Exercise requirements: Copy the records out again in full, keeping them identical.

Provided data:
|---|

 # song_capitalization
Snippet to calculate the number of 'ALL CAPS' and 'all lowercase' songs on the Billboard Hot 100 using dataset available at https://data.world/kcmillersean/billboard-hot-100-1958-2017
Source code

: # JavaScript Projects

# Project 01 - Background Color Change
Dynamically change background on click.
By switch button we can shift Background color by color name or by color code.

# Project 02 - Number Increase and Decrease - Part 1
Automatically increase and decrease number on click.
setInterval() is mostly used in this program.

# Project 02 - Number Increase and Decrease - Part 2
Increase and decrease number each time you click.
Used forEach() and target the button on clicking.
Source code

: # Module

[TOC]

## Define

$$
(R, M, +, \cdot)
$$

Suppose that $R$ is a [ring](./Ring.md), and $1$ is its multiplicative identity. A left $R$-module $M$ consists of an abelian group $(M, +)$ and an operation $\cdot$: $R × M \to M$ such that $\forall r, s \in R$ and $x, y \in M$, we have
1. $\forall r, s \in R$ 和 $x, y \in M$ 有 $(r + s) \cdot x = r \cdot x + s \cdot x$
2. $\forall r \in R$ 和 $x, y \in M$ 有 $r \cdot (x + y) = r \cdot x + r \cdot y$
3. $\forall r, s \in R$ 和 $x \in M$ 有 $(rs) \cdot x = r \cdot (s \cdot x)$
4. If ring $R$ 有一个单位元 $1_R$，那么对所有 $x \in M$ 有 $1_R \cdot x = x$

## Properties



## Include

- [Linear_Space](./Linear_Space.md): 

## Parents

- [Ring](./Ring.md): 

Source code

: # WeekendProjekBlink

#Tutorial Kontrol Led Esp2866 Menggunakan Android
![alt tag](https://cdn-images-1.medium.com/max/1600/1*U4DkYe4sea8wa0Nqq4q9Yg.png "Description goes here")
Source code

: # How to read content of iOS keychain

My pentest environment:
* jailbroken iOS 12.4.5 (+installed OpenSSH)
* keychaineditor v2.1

|---|

Reply:
 # song_capitalization
Snippet to calculate the number of 'ALL CAPS' and 'all lowercase' songs on the Billboard Hot 100 using dataset available at https://data.world/kcmillersean/billboard-hot-100-1958-2017
Source code

: # JavaScript Projects

# Project 01 - Background Color Change
Dynamically change background on click.
By switch button we can shift Background color by color name or by color code.

# Project 02 - Number Increase and Decrease - Part 1
Automatically increase and decrease number on click.
setInterval() is mostly used in this program.

# Project 02 - Number Increase and Decrease - Part 2
Increase and decrease number each time you click.
Used forEach() and target the button on clicking.
Source code

: # Module

[TOC]

## Define

$$
(R, M, +, \cdot)
$$

Suppose that $R$ is a [ring](./Ring.md), and $1$ is its multiplicative identity. A left $R$-module $M$ consists of an abelian group $(M, +)$ and an operation $\cdot$: $R × M \to M$ such that $\forall r, s \in R$ and $x, y \in M$, we have
1. $\forall r, s \in R$ 和 $x, y \in M$ 有 $(r + s) \cdot x = r \cdot x + s \cdot x$
2. $\forall r \in R$ 和 $x, y \in M$ 有 $r \cdot (x + y) = r \cdot x + r \cdot y$
3. $\forall r, s \in R$ 和 $x \in M$ 有 $(rs) \cdot x = r \cdot (s \cdot x)$
4. If ring $R$ 有一个单位元 $1_R$，那么对所有 $x \in M$ 有 $1_R \cdot x = x$

## Properties



## Include

- [Linear_Space](./Linear_Space.md): 

## Parents

- [Ring](./Ring.md): 

Source code

: # WeekendProjekBlink

#Tutorial Kontrol Led Esp2866 Menggunakan Android
![alt tag](https://cdn-images-1.medium.com/max/1600/1*U4DkYe4sea8wa0Nqq4q9Yg.png "Description goes here")
Source code

: # How to read content of iOS keychain

My pentest environment:
* jailbroken iOS 12.4.5 (+installed OpenSSH)
* keychaineditor v2.1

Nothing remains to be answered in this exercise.